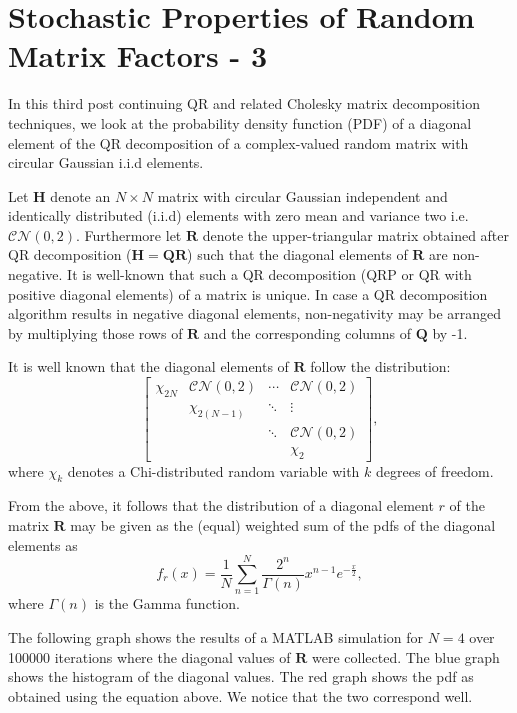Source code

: \section{Stochastic Properties of Random Matrix Factors - 3}

In this third post continuing QR and related Cholesky matrix decomposition techniques, we look at the probability density function (PDF) of a diagonal element of the QR decomposition of a complex-valued random matrix with circular Gaussian i.i.d elements.

Let $\mathbf{H}$ denote an $N\times N$ matrix with circular Gaussian independent and identically distributed (i.i.d) elements with zero mean and variance two i.e. $\mathcal{CN}(0,2)$. Furthermore let $\mathbf{R}$ denote the upper-triangular matrix obtained after QR decomposition ($\mathbf{H} = \mathbf{Q}\mathbf{R}$) such that the diagonal elements of $\mathbf{R}$ are non-negative. It is well-known that such a QR decomposition (QRP or QR with positive diagonal elements) of a matrix is unique. In case a QR decomposition algorithm results in negative diagonal elements, non-negativity may be arranged by multiplying those rows of $\mathbf{R}$ and the corresponding columns of $\mathbf{Q}$ by -1.

It is well known that the diagonal elements of $\mathbf{R}$ follow the distribution:
$$
\begin{bmatrix}
	\chi_{2N} & \mathcal{CN}(0,2) & \cdots &  \mathcal{CN}(0,2)\\
	& \chi_{2(N-1)} & \ddots & \vdots\\
	& & \ddots & \mathcal{CN}(0,2)\\
	& & & \chi_{2}
\end{bmatrix},
$$
where $\chi_{k}$ denotes a Chi-distributed random variable with $k$ degrees of freedom.

From the above, it follows that the distribution of a diagonal element $r$ of the matrix $\mathbf{R}$ may be given as the (equal) weighted sum of the pdfs of the diagonal elements as
$$
f_r(x) = \frac{1}{N} \sum_{n=1}^{N} \frac{2^{n}}{\Gamma(n)} x^{n-1} e^{-\frac{x}{2}},
$$
where $\Gamma(n)$ is the Gamma function.

The following graph shows the results of a MATLAB simulation for $N=4$ over 100000 iterations where the diagonal values of $\mathbf{R}$ were collected. The blue graph shows the histogram of the diagonal values. The red graph shows the pdf as obtained using the equation above. We notice that the two correspond well.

(TASK DETAILS)
Going line by line through the entries above, count each line that has the word "ddots", then state the count alone.

(ANSWER)
2